KitDocumentation

Bar

Creates a bar graph 2 or 3 dimensions. Can also use --group or --where conditions.

Options

x: Specifies the data column to use on the x-axis
y: Specifies the data column to use on the y-axis
z: Specifies the data column to use on the z-axis
group: Column specifying how to color the data in the plot
where: Condition on which to filter the data
3d: Flag that projects 2 dimensional groups onto a 3 dimensional plot
samePlot: A flag that forces multiple plots to be rendered on the same plot
sameWindow : A flag that forces multiple plots to be rendered on the same window
year: Specifies the year component of the dataset or time-related analysis. This flag allows you to filter or focus on data within a specific year for more granular insights
month : Denotes the month component of the dataset or time-related analysis.
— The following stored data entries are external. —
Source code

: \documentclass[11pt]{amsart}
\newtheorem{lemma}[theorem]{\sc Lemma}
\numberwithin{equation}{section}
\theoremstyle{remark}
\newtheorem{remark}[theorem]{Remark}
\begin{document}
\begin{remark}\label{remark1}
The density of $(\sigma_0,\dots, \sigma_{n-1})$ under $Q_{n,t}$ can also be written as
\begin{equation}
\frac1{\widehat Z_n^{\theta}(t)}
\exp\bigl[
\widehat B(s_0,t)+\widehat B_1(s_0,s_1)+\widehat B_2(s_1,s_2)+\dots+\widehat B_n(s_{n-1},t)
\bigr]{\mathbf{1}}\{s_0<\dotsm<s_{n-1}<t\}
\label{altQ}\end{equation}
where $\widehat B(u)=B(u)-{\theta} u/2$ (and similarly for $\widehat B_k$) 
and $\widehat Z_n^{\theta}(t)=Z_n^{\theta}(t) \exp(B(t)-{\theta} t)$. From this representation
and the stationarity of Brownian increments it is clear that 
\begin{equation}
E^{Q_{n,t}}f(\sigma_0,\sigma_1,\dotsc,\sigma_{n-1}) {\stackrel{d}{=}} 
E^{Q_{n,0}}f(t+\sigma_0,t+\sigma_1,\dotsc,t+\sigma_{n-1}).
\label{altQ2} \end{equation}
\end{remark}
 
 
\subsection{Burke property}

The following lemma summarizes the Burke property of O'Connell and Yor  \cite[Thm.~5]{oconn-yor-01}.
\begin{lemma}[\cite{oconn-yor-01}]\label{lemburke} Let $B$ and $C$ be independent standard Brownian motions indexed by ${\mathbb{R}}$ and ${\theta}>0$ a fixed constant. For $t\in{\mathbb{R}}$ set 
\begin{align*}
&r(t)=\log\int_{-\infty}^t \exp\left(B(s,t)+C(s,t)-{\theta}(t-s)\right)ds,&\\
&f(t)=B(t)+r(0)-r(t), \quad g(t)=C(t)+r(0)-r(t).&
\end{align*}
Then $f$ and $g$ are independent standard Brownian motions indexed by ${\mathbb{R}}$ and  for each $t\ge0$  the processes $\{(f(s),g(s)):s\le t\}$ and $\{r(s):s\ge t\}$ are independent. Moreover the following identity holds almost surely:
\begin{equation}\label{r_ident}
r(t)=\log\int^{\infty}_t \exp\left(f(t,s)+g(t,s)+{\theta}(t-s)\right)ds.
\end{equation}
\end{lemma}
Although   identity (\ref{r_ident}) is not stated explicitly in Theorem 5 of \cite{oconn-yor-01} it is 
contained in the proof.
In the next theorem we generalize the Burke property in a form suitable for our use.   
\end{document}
This flag helps you zoom into data for a particular month within a given year, offering a focused view of seasonal or monthly trends
day: Refers to the day component of the dataset or time-related analysis. This flag filters the data to represent specific days, providing a fine-grained level of detail for daily trends or activities.

Examples

Example 1 - Bar Graph of Counts of Categorical Column

When working with a categorical column, such as Team, it is often useful to understand the distribution of values. This example shows a bar chart of the count of records of each team, helping identify which teams are represented more frequently in the data.
#> Bar --x Team --xCategorical --count
AFLEFT  values = nBADf['Team'].astype('str').value_counts().sort_index().values
indices = nBADf['Team'].astype('str').value_counts().sort_index().index

plt.bar(indices, values, color=colorCycle[colorCycleIndex], label='Team' + ' - count')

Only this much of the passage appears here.